Go through the material and return every line that contains the string "Finals".

•••••

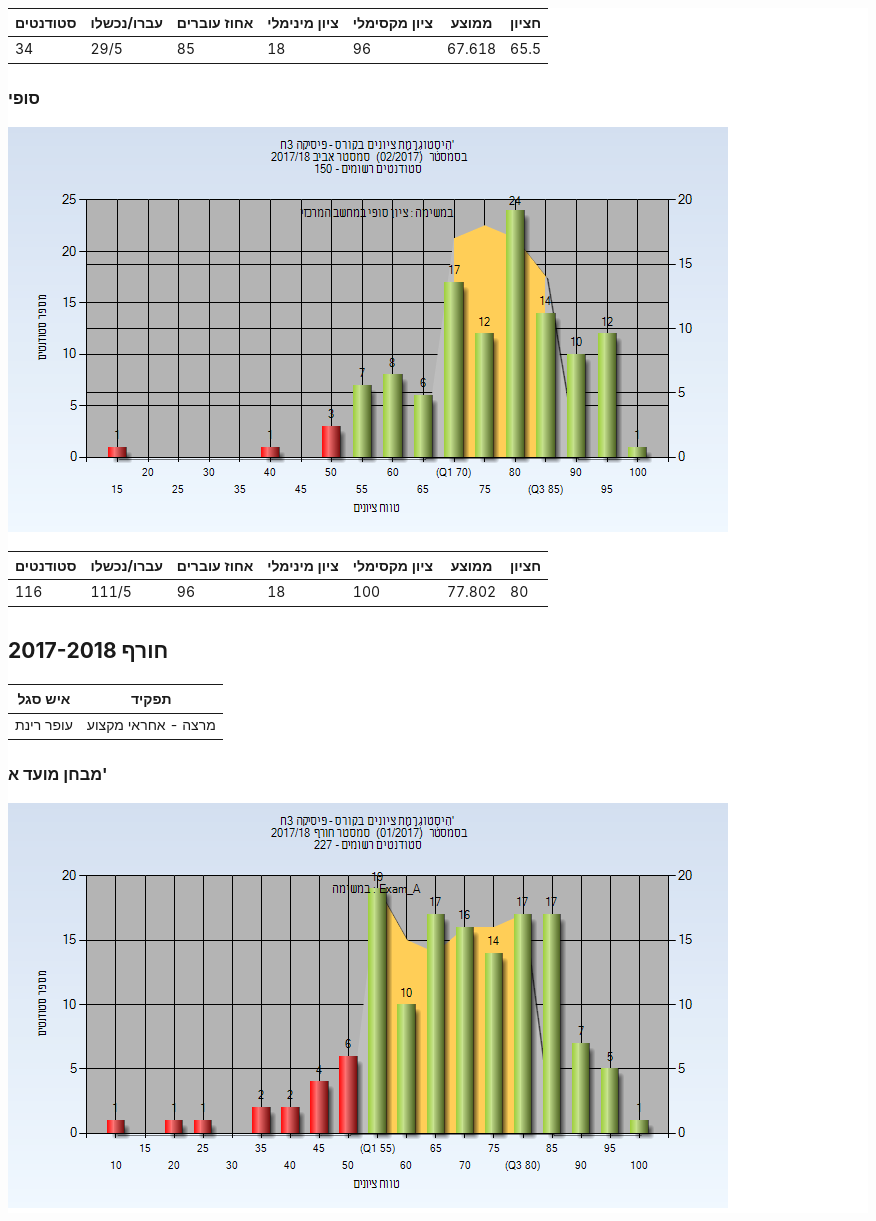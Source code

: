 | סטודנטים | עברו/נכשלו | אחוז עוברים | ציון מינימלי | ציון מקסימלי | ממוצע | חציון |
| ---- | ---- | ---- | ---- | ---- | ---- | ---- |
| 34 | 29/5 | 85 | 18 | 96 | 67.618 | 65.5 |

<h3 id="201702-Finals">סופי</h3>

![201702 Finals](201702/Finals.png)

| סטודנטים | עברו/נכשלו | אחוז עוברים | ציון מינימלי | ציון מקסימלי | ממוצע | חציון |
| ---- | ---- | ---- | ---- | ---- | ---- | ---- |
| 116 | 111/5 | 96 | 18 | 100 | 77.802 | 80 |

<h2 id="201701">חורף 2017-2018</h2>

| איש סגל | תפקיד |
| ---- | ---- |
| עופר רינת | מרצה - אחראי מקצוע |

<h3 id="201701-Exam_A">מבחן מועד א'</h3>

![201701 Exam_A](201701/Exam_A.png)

•••••

**WRITTEN RESPONSE**
<h3 id="201702-Finals">סופי</h3>
![201702 Finals](201702/Finals.png)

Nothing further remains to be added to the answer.